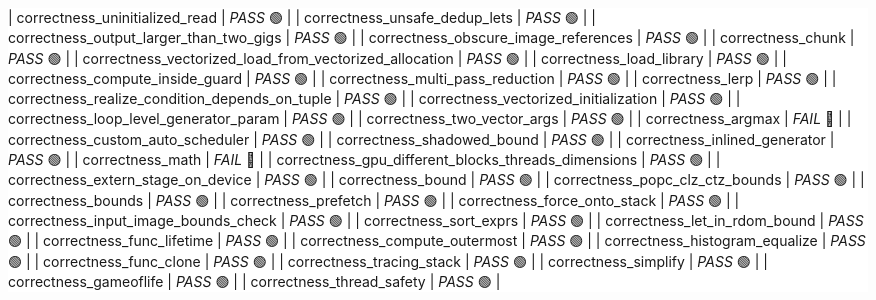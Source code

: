 | correctness_uninitialized_read | *PASS* 🟢 |
| correctness_unsafe_dedup_lets | *PASS* 🟢 |
| correctness_output_larger_than_two_gigs | *PASS* 🟢 |
| correctness_obscure_image_references | *PASS* 🟢 |
| correctness_chunk | *PASS* 🟢 |
| correctness_vectorized_load_from_vectorized_allocation | *PASS* 🟢 |
| correctness_load_library | *PASS* 🟢 |
| correctness_compute_inside_guard | *PASS* 🟢 |
| correctness_multi_pass_reduction | *PASS* 🟢 |
| correctness_lerp | *PASS* 🟢 |
| correctness_realize_condition_depends_on_tuple | *PASS* 🟢 |
| correctness_vectorized_initialization | *PASS* 🟢 |
| correctness_loop_level_generator_param | *PASS* 🟢 |
| correctness_two_vector_args | *PASS* 🟢 |
| correctness_argmax | *FAIL* 🔴 |
| correctness_custom_auto_scheduler | *PASS* 🟢 |
| correctness_shadowed_bound | *PASS* 🟢 |
| correctness_inlined_generator | *PASS* 🟢 |
| correctness_math | *FAIL* 🔴 |
| correctness_gpu_different_blocks_threads_dimensions | *PASS* 🟢 |
| correctness_extern_stage_on_device | *PASS* 🟢 |
| correctness_bound | *PASS* 🟢 |
| correctness_popc_clz_ctz_bounds | *PASS* 🟢 |
| correctness_bounds | *PASS* 🟢 |
| correctness_prefetch | *PASS* 🟢 |
| correctness_force_onto_stack | *PASS* 🟢 |
| correctness_input_image_bounds_check | *PASS* 🟢 |
| correctness_sort_exprs | *PASS* 🟢 |
| correctness_let_in_rdom_bound | *PASS* 🟢 |
| correctness_func_lifetime | *PASS* 🟢 |
| correctness_compute_outermost | *PASS* 🟢 |
| correctness_histogram_equalize | *PASS* 🟢 |
| correctness_func_clone | *PASS* 🟢 |
| correctness_tracing_stack | *PASS* 🟢 |
| correctness_simplify | *PASS* 🟢 |
| correctness_gameoflife | *PASS* 🟢 |
| correctness_thread_safety | *PASS* 🟢 |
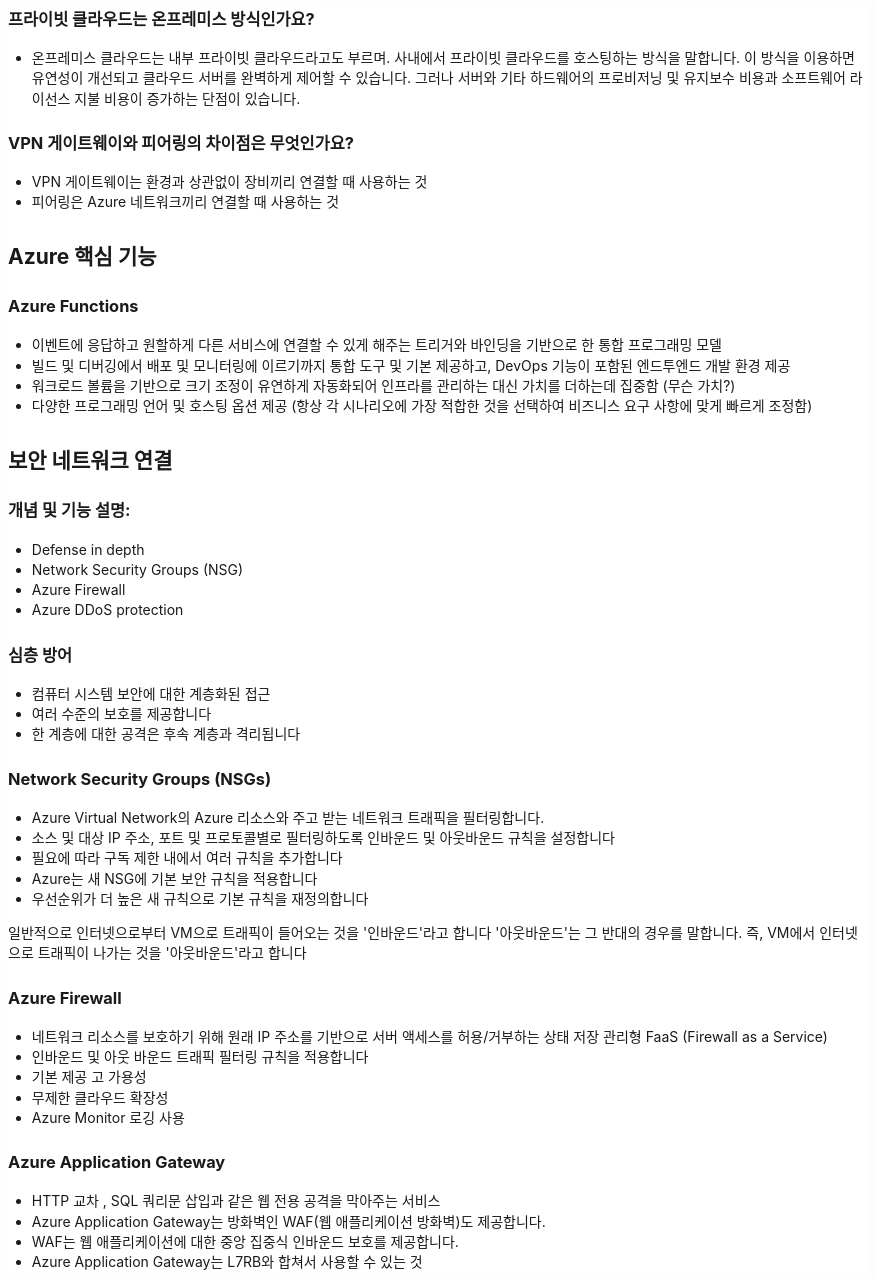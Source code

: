 ### 프라이빗 클라우드는 온프레미스 방식인가요?
- 온프레미스 클라우드는 내부 프라이빗 클라우드라고도 부르며. 사내에서 프라이빗 클라우드를 호스팅하는 방식을 말합니다. 
이 방식을 이용하면 유연성이 개선되고 클라우드 서버를 완벽하게 제어할 수 있습니다. 
그러나 서버와 기타 하드웨어의 프로비저닝 및 유지보수 비용과 소프트웨어 라이선스 지불 비용이 증가하는 단점이 있습니다.

### VPN 게이트웨이와 피어링의 차이점은 무엇인가요?
- VPN 게이트웨이는 환경과 상관없이 장비끼리 연결할 때 사용하는 것
- 피어링은 Azure 네트워크끼리 연결할 때 사용하는 것

## Azure 핵심 기능

### Azure Functions
- 이벤트에 응답하고 원할하게 다른 서비스에 연결할 수 있게 해주는 트리거와 바인딩을 기반으로 한 통합 프로그래밍 모델
- 빌드 및 디버깅에서 배포 및 모니터링에 이르기까지 통합 도구 및 기본 제공하고, DevOps 기능이 포함된 엔드투엔드 개발 환경 제공
- 워크로드 볼륨을 기반으로 크기 조정이 유연하게 자동화되어 인프라를 관리하는 대신 가치를 더하는데 집중함 (무슨 가치?)
- 다양한 프로그래밍 언어 및 호스팅 옵션 제공 (항상 각 시나리오에 가장 적합한 것을 선택하여 비즈니스 요구 사항에 맞게 빠르게 조정함)


## 보안 네트워크 연결 

### 개념 및 기능 설명:
- Defense in depth
- Network Security Groups (NSG)
- Azure Firewall
- Azure DDoS protection

### 심층 방어
- 컴퓨터 시스템 보안에 대한 계층화된 접근
- 여러 수준의 보호를 제공합니다
- 한 계층에 대한 공격은 후속 계층과 격리됩니다

### Network Security Groups (NSGs) 
- Azure Virtual Network의 Azure 리소스와 주고 받는 네트워크 트래픽을 필터링합니다.
- 소스 및 대상 IP 주소, 포트 및 프로토콜별로 필터링하도록 인바운드 및 아웃바운드 규칙을 설정합니다
- 필요에 따라 구독 제한 내에서 여러 규칙을 추가합니다
- Azure는 새 NSG에 기본 보안 규칙을 적용합니다
- 우선순위가 더 높은 새 규칙으로 기본 규칙을 재정의합니다

일반적으로 인터넷으로부터 VM으로 트래픽이 들어오는 것을 '인바운드'라고 합니다
'아웃바운드'는 그 반대의 경우를 말합니다. 즉, VM에서 인터넷으로 트래픽이 나가는 것을 '아웃바운드'라고 합니다

### Azure Firewall
- 네트워크 리소스를 보호하기 위해 원래 IP 주소를 기반으로 서버 액세스를 허용/거부하는 상태 저장 관리형 FaaS (Firewall as a Service)
- 인바운드 및 아웃 바운드 트래픽 필터링 규칙을 적용합니다
- 기본 제공 고 가용성
- 무제한 클라우드 확장성
- Azure Monitor 로깅 사용

### Azure Application Gateway
- HTTP 교차 , SQL 쿼리문 삽입과 같은 웹 전용 공격을 막아주는 서비스
- Azure Application Gateway는 방화벽인 WAF(웹 애플리케이션 방화벽)도 제공합니다.
- WAF는 웹 애플리케이션에 대한 중앙 집중식 인바운드 보호를 제공합니다.
- Azure Application Gateway는 L7RB와 합쳐서 사용할 수 있는 것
^^^^
Word for word, return the listing above; the pictures do not belong in the copy.

Source code

: | correctness_uninitialized_read | *PASS* 🟢 |
| correctness_unsafe_dedup_lets | *PASS* 🟢 |
| correctness_output_larger_than_two_gigs | *PASS* 🟢 |
| correctness_obscure_image_references | *PASS* 🟢 |
| correctness_chunk | *PASS* 🟢 |
| correctness_vectorized_load_from_vectorized_allocation | *PASS* 🟢 |
| correctness_load_library | *PASS* 🟢 |
| correctness_compute_inside_guard | *PASS* 🟢 |
| correctness_multi_pass_reduction | *PASS* 🟢 |
| correctness_lerp | *PASS* 🟢 |
| correctness_realize_condition_depends_on_tuple | *PASS* 🟢 |
| correctness_vectorized_initialization | *PASS* 🟢 |
| correctness_loop_level_generator_param | *PASS* 🟢 |
| correctness_two_vector_args | *PASS* 🟢 |
| correctness_argmax | *FAIL* 🔴 |
| correctness_custom_auto_scheduler | *PASS* 🟢 |
| correctness_shadowed_bound | *PASS* 🟢 |
| correctness_inlined_generator | *PASS* 🟢 |
| correctness_math | *FAIL* 🔴 |
| correctness_gpu_different_blocks_threads_dimensions | *PASS* 🟢 |
| correctness_extern_stage_on_device | *PASS* 🟢 |
| correctness_bound | *PASS* 🟢 |
| correctness_popc_clz_ctz_bounds | *PASS* 🟢 |
| correctness_bounds | *PASS* 🟢 |
| correctness_prefetch | *PASS* 🟢 |
| correctness_force_onto_stack | *PASS* 🟢 |
| correctness_input_image_bounds_check | *PASS* 🟢 |
| correctness_sort_exprs | *PASS* 🟢 |
| correctness_let_in_rdom_bound | *PASS* 🟢 |
| correctness_func_lifetime | *PASS* 🟢 |
| correctness_compute_outermost | *PASS* 🟢 |
| correctness_histogram_equalize | *PASS* 🟢 |
| correctness_func_clone | *PASS* 🟢 |
| correctness_tracing_stack | *PASS* 🟢 |
| correctness_simplify | *PASS* 🟢 |
| correctness_gameoflife | *PASS* 🟢 |
| correctness_thread_safety | *PASS* 🟢 |
Source code

: ### 프라이빗 클라우드는 온프레미스 방식인가요?
- 온프레미스 클라우드는 내부 프라이빗 클라우드라고도 부르며. 사내에서 프라이빗 클라우드를 호스팅하는 방식을 말합니다. 
이 방식을 이용하면 유연성이 개선되고 클라우드 서버를 완벽하게 제어할 수 있습니다. 
그러나 서버와 기타 하드웨어의 프로비저닝 및 유지보수 비용과 소프트웨어 라이선스 지불 비용이 증가하는 단점이 있습니다.

### VPN 게이트웨이와 피어링의 차이점은 무엇인가요?
- VPN 게이트웨이는 환경과 상관없이 장비끼리 연결할 때 사용하는 것
- 피어링은 Azure 네트워크끼리 연결할 때 사용하는 것

## Azure 핵심 기능

### Azure Functions
- 이벤트에 응답하고 원할하게 다른 서비스에 연결할 수 있게 해주는 트리거와 바인딩을 기반으로 한 통합 프로그래밍 모델
- 빌드 및 디버깅에서 배포 및 모니터링에 이르기까지 통합 도구 및 기본 제공하고, DevOps 기능이 포함된 엔드투엔드 개발 환경 제공
- 워크로드 볼륨을 기반으로 크기 조정이 유연하게 자동화되어 인프라를 관리하는 대신 가치를 더하는데 집중함 (무슨 가치?)
- 다양한 프로그래밍 언어 및 호스팅 옵션 제공 (항상 각 시나리오에 가장 적합한 것을 선택하여 비즈니스 요구 사항에 맞게 빠르게 조정함)


## 보안 네트워크 연결 

### 개념 및 기능 설명:
- Defense in depth
- Network Security Groups (NSG)
- Azure Firewall
- Azure DDoS protection

### 심층 방어
- 컴퓨터 시스템 보안에 대한 계층화된 접근
- 여러 수준의 보호를 제공합니다
- 한 계층에 대한 공격은 후속 계층과 격리됩니다

### Network Security Groups (NSGs) 
- Azure Virtual Network의 Azure 리소스와 주고 받는 네트워크 트래픽을 필터링합니다.
- 소스 및 대상 IP 주소, 포트 및 프로토콜별로 필터링하도록 인바운드 및 아웃바운드 규칙을 설정합니다
- 필요에 따라 구독 제한 내에서 여러 규칙을 추가합니다
- Azure는 새 NSG에 기본 보안 규칙을 적용합니다
- 우선순위가 더 높은 새 규칙으로 기본 규칙을 재정의합니다

일반적으로 인터넷으로부터 VM으로 트래픽이 들어오는 것을 '인바운드'라고 합니다
'아웃바운드'는 그 반대의 경우를 말합니다. 즉, VM에서 인터넷으로 트래픽이 나가는 것을 '아웃바운드'라고 합니다

### Azure Firewall
- 네트워크 리소스를 보호하기 위해 원래 IP 주소를 기반으로 서버 액세스를 허용/거부하는 상태 저장 관리형 FaaS (Firewall as a Service)
- 인바운드 및 아웃 바운드 트래픽 필터링 규칙을 적용합니다
- 기본 제공 고 가용성
- 무제한 클라우드 확장성
- Azure Monitor 로깅 사용

### Azure Application Gateway
- HTTP 교차 , SQL 쿼리문 삽입과 같은 웹 전용 공격을 막아주는 서비스
- Azure Application Gateway는 방화벽인 WAF(웹 애플리케이션 방화벽)도 제공합니다.
- WAF는 웹 애플리케이션에 대한 중앙 집중식 인바운드 보호를 제공합니다.
- Azure Application Gateway는 L7RB와 합쳐서 사용할 수 있는 것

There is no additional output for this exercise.